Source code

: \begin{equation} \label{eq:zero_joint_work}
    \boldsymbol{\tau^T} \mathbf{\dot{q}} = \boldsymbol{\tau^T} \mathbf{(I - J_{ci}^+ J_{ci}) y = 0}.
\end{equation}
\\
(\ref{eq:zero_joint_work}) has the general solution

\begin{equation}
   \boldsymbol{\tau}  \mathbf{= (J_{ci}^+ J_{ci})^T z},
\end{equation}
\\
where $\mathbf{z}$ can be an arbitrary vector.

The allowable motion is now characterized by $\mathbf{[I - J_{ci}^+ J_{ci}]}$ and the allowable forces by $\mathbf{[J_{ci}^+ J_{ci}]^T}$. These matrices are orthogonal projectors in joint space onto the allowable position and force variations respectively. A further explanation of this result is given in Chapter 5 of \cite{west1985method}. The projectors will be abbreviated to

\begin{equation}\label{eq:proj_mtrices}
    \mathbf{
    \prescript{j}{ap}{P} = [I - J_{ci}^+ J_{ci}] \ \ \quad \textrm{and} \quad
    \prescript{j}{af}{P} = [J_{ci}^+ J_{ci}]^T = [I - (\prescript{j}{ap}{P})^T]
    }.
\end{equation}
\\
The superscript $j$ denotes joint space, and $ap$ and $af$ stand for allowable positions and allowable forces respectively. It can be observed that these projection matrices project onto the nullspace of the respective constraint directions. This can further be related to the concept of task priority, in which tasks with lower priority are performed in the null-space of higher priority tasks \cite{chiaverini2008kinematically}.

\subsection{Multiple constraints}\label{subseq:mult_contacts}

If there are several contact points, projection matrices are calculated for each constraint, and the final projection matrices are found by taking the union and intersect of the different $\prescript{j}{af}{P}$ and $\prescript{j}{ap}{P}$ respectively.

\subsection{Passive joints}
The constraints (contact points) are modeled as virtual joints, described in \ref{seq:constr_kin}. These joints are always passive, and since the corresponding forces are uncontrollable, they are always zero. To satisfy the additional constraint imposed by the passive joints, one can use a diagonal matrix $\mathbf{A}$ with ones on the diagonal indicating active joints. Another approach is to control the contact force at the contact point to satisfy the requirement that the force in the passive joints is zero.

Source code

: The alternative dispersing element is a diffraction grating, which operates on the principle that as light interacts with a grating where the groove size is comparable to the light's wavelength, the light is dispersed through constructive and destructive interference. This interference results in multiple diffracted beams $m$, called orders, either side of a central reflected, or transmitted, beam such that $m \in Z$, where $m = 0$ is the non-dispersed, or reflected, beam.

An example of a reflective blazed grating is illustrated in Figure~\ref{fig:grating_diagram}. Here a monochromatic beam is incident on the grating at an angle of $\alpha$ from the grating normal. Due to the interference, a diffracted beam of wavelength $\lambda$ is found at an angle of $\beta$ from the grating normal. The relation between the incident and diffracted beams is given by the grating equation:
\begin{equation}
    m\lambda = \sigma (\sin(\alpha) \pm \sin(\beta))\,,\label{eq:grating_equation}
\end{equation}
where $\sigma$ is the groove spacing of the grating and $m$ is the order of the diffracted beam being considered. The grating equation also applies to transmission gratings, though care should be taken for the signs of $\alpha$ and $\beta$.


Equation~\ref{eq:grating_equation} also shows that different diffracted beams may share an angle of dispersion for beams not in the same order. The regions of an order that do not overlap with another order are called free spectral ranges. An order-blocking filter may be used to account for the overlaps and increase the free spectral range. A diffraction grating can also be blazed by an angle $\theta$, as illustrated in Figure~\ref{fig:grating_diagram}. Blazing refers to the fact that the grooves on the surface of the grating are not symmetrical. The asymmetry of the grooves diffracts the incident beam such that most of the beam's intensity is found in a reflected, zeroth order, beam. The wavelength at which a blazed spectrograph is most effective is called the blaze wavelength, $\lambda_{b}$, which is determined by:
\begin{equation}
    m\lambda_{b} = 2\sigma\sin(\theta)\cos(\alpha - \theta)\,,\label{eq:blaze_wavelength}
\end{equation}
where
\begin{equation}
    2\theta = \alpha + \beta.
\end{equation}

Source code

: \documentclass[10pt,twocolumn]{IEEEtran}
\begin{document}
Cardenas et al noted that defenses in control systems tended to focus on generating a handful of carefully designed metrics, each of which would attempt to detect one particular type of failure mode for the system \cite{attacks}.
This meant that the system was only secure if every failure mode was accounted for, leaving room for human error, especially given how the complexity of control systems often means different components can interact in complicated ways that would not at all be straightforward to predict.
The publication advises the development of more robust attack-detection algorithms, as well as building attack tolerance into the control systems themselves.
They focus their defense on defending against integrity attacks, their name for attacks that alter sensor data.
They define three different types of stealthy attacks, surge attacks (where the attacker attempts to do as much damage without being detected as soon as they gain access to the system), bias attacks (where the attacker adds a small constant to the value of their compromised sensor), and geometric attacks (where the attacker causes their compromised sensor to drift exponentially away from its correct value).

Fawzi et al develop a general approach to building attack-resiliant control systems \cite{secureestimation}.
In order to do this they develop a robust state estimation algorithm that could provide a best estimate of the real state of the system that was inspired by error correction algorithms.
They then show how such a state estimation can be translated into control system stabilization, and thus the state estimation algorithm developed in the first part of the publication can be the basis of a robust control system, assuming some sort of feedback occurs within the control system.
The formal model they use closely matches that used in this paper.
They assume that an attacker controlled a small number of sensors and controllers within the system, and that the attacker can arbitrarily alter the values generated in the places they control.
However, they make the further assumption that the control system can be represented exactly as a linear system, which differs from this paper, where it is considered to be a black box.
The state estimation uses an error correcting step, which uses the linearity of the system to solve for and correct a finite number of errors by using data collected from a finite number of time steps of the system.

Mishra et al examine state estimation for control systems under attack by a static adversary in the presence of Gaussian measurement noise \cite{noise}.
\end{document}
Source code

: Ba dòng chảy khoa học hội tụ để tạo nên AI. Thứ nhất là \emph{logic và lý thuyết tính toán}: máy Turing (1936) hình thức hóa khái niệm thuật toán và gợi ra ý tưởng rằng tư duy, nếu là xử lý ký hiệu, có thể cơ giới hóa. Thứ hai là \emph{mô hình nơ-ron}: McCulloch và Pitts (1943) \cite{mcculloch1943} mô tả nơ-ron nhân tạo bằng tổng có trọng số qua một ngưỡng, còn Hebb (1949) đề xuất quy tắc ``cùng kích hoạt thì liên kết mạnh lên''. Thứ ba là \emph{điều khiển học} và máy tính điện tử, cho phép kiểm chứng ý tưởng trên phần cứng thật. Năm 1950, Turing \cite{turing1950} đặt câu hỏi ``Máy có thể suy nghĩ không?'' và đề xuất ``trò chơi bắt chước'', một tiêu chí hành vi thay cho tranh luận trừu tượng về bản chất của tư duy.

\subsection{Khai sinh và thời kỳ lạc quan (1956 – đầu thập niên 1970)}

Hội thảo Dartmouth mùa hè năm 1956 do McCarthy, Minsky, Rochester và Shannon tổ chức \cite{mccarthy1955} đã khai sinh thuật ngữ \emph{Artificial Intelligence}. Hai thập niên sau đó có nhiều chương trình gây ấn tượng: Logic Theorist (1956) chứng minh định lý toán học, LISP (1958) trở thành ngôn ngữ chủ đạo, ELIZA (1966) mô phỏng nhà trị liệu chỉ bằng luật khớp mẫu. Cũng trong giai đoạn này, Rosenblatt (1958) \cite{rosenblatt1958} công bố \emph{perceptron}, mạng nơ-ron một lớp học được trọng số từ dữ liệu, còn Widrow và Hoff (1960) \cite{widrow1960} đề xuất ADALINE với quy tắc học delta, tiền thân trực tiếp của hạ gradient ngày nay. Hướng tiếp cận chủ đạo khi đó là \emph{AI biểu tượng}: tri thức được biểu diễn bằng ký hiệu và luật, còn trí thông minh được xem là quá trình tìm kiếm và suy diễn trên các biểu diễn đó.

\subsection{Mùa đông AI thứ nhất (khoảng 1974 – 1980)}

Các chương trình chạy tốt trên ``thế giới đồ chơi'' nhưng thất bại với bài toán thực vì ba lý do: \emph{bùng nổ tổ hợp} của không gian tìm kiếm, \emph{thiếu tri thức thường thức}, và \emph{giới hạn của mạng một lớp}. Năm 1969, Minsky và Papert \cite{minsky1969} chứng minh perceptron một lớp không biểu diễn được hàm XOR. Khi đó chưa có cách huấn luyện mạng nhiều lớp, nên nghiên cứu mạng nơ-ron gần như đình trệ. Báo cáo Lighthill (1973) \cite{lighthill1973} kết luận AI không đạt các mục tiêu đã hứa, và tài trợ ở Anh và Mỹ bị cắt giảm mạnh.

### EXERCISE GOAL
Each line in the material with "boldsymbol" in it must be reported.

### ANSWER SPACE
    \boldsymbol{\tau^T} \mathbf{\dot{q}} = \boldsymbol{\tau^T} \mathbf{(I - J_{ci}^+ J_{ci}) y = 0}.
   \boldsymbol{\tau}  \mathbf{= (J_{ci}^+ J_{ci})^T z},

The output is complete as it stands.